Let $f : \mathbb{R}^2 \to \mathbb{R}$ be a continous function. I want to prove the set $E(f)$ given by
$E(f) = \{(x,y,z)\in\mathbb{R}^3 \ | \ z > f(x,y) \}$
is open.
What I have tried so far:
- Suppose $E(f) = \emptyset$, then obviously $E(f)$ is open.
If $E(f) \neq \emptyset$, let $(x_1,x_2,x_3) = x \in E(f)$ be arbitrary.

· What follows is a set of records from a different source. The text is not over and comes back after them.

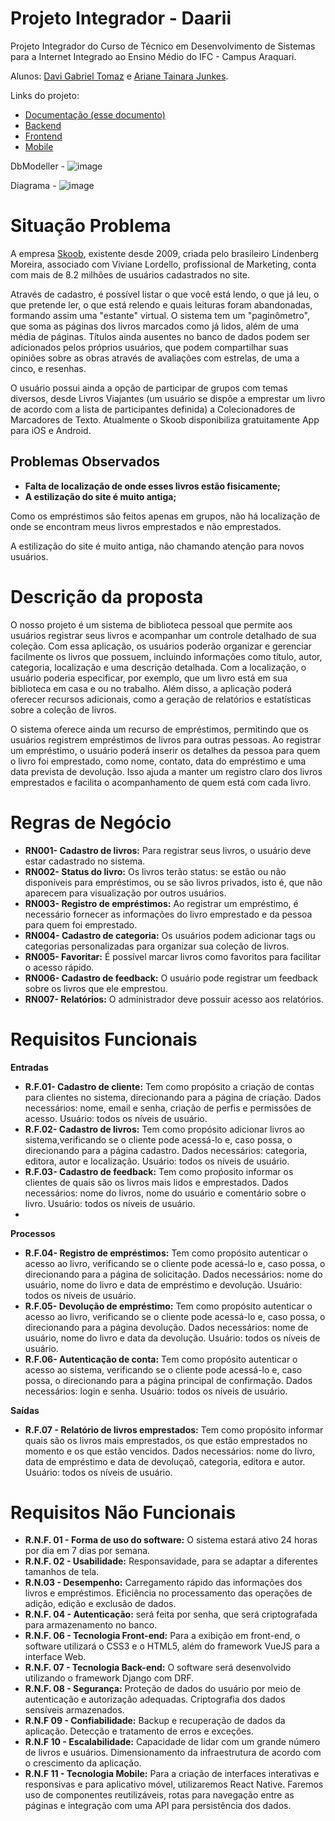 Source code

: # Projeto Integrador - Daarii

Projeto Integrador do Curso de Técnico em Desenvolvimento de Sistemas para a Internet Integrado ao Ensino Médio do IFC - Campus Araquari.

Alunos: [Davi Gabriel Tomaz](https://github.com/davigtomaz) e [Ariane Tainara Junkes](https://github.com/ArianeJunkes).

Links do projeto:

-   [Documentação (esse documento)](github.com/davigtomaz/pi_modelo)
-   [Backend](github.com/ArianeJunkes/PI-3ano-Django)
-   [Frontend](github.com/davigtomaz/PI-3ano-VueJS)
-   [Mobile](github.com/davigtomaz/PI-3ano-ReactNative)

DbModeller -
![image](https://github.com/davigtomaz/pi_modelo/assets/94870528/3dcfb7d1-4b92-44fa-a50b-feaf83d96d91)

Diagrama - 
![image](https://github.com/davigtomaz/pi_modelo/assets/94870528/66d6769d-b9cc-47c6-97ee-77ad09feddc6)




# Situação Problema

A empresa [Skoob](http://www.skoob.com.br/), existente desde 2009, criada pelo brasileiro Lindenberg Moreira, associado com Viviane Lordello, profissional de Marketing, conta com mais de 8.2 milhões de usuários cadastrados no site. 

Através de cadastro, é possível listar o que você está lendo, o que já leu, o que pretende ler, o que está relendo e quais leituras foram abandonadas, formando assim uma "estante" virtual. O sistema tem um "paginômetro", que soma as páginas dos livros marcados como já lidos, além de uma média de páginas. Títulos ainda ausentes no banco de dados podem ser adicionados pelos próprios usuários, que podem compartilhar suas opiniões sobre as obras através de avaliações com estrelas, de uma a cinco, e resenhas. 

O usuário possui ainda a opção de participar de grupos com temas diversos, desde Livros Viajantes (um usuário se dispõe a emprestar um livro de acordo com a lista de participantes definida) a Colecionadores de Marcadores de Texto. Atualmente o Skoob disponibiliza gratuitamente App para iOS e Android.


## Problemas Observados 

* **Falta de localização de onde esses livros estão fisicamente;**
* **A estilização do site é muito antiga;**

Como os empréstimos são feitos apenas em grupos, não há localização de onde se encontram meus livros emprestados e não emprestados.

A estilização do site é muito antiga, não chamando atenção para novos usuários. 


# Descrição da proposta

O nosso projeto é um sistema de biblioteca pessoal que permite aos usuários registrar seus livros e acompanhar um controle detalhado de sua coleção. Com essa aplicação, os usuários poderão organizar e gerenciar facilmente os livros que possuem, incluindo informações como título, autor, categoria, localização e uma descrição detalhada. Com a localização, o usuário poderia especificar, por exemplo, que um livro está em sua biblioteca em casa e ou no trabalho. Além disso, a aplicação poderá oferecer recursos adicionais, como a geração de relatórios e estatísticas sobre a coleção de livros.

O sistema oferece ainda um recurso de empréstimos, permitindo que os usuários registrem empréstimos de livros para outras pessoas. Ao registrar um empréstimo, o usuário poderá inserir os detalhes da pessoa para quem o livro foi emprestado, como nome, contato, data do empréstimo e uma data prevista de devolução. Isso ajuda a manter um registro claro dos livros emprestados e facilita o acompanhamento de quem está com cada livro.

# Regras de Negócio

- **RN001- Cadastro de livros:** Para registrar seus livros, o usuário deve estar cadastrado no sistema.
- **RN002- Status do livro:** Os livros terão status: se estão ou não disponíveis para empréstimos, ou se são livros privados, isto é, que não aparecem para visualização por outros usuários.
- **RN003- Registro de empréstimos:** Ao registrar um empréstimo, é necessário fornecer as informações do livro emprestado e da pessoa para quem foi emprestado.
- **RN004- Cadastro de categoria:** Os usuários podem adicionar tags ou categorias personalizadas para organizar sua coleção de livros.
- **RN005- Favoritar:** É possível marcar livros como favoritos para facilitar o acesso rápido. 
- **RN006- Cadastro de feedback:** O usuário pode registrar um feedback sobre os livros que ele emprestou.
- **RN007- Relatórios:** O administrador deve possuir acesso aos relatórios.

# Requisitos Funcionais 

**Entradas**

- **R.F.01- Cadastro de cliente:** Tem como propósito a criação de contas para clientes no sistema, direcionando para a página de criação. Dados necessários: nome, email e senha, criação de perfis e permissões de acesso. Usuário: todos os níveis de usuário.
- **R.F.02- Cadastro de livros:** Tem como propósito adicionar livros ao sistema,verificando se o cliente pode acessá-lo e, caso possa, o direcionando para a página cadastro. Dados necessários: categoria, editora, autor e localização. Usuário: todos os níveis de usuário. 
- **R.F.03- Cadastro de feedback:** Tem como proṕosito informar os clientes de quais são os livros mais lidos e emprestados. Dados necessários: nome do livros, nome do usuário e comentário sobre o livro. Usuário: todos os níveis de usuário.
- 

**Processos**

- **R.F.04- Registro de empréstimos:** Tem como propósito autenticar o acesso ao livro, verificando se o cliente pode acessá-lo e, caso possa, o direcionando para a página de solicitação. Dados necessários: nome do usuário, nome do livro e data de empréstimo e devolução. Usuário: todos os níveis de usuário.
- **R.F.05- Devolução de empréstimo:** Tem como propósito autenticar o acesso ao livro, verificando se o cliente pode acessá-lo e, caso possa, o direcionando para a página devolução. Dados necessários: nome de usuário, nome do livro e data da devolução. Usuário: todos os níveis de usuário.
- **R.F.06- Autenticação de conta:** Tem como propósito autenticar o acesso ao sistema, verificando se o cliente pode acessá-lo e, caso possa, o direcionando para a página principal de confirmação. Dados necessários: login e senha. Usuário: todos os níveis de usuário.

**Saídas**

- **R.F.07 - Relatório de livros emprestados:** Tem como propósito informar quais são os livros mais emprestados, os que estão emprestados no momento e os que estão vencidos. Dados necessários: nome do livro, data de empréstimo e data de devoluçaõ, categoria, editora e autor. Usuário: todos os níveis de usuário.

# Requisitos Não Funcionais

- **R.N.F. 01 - Forma de uso do software:** O sistema estará ativo 24 horas por dia em 7 dias por semana.
- **R.N.F. 02 - Usabilidade:** Responsavidade, para se adaptar a diferentes tamanhos de tela.
- **R.N.03 - Desempenho:** Carregamento rápido das informações dos livros e empréstimos. Eficiência no processamento das operações de adição, edição e exclusão de dados.
- **R.N.F. 04 - Autenticação:** será feita por senha, que será criptografada para armazenamento no banco.
- **R.N.F. 06 - Tecnologia Front-end:** Para a exibição em front-end, o software utilizará o CSS3 e o HTML5, além do framework VueJS para a interface Web.
- **R.N.F. 07 - Tecnologia Back-end:** O software será desenvolvido utilizando o framework Django com DRF.
- **R.N.F. 08 - Segurança:** Proteção de dados do usuário por meio de autenticação e autorização adequadas. Criptografia dos dados sensíveis armazenados.
- **R.N.F 09 - Confiabilidade:** Backup e recuperação de dados da aplicação. Detecção e tratamento de erros e exceções.
- **R.N.F 10 - Escalabilidade:** Capacidade de lidar com um grande número de livros e usuários. Dimensionamento da infraestrutura de acordo com o crescimento da aplicação.
- **R.N.F 11 - Tecnologia Mobile:** Para a criação de interfaces interativas e responsivas e para aplicativo móvel, utilizaremos React Native. Faremos uso de componentes reutilizáveis, rotas para navegação entre as páginas e integração com uma API para persistência dos dados.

Now we need to show $\exists_{R>0}: B(x,R) \subset E(f)$, where $B(x,R)$ denotes the open sphere around the point $x$ with radius $R$, that is; $B(x,R) = \{ y \in \mathbb{R}^3 \ | \ |y - x| < R \}$.
We have that $f$ is continuous, thus $\forall_{\varepsilon > 0}\exists_{\delta > 0}\forall_{y \in D(f)}: |x-y|<\delta \Rightarrow |f(x)-f(y)|<\varepsilon$.
Somehow I should be able to pick a $R>0$ (depending on some other variables) such that for any $p \in B(x,R)$, I can show that $p_z > f(p_x, p_y)$ using the definition above. I have had a few attempts at this, without any success unfortunately.
I also tried creating a closed rectangle around the point $(x_1,x_2)$ and using the fact that $f$ will have a maximum and minimum in this rectangle, given $f$ is continuous. However; this did not seem to work out as well.
The region is the inverse image of the open set $(0,\infty) \subset \mathbb{R}$ under the continuous function $g(x,y,z) := z-f(x,y)$.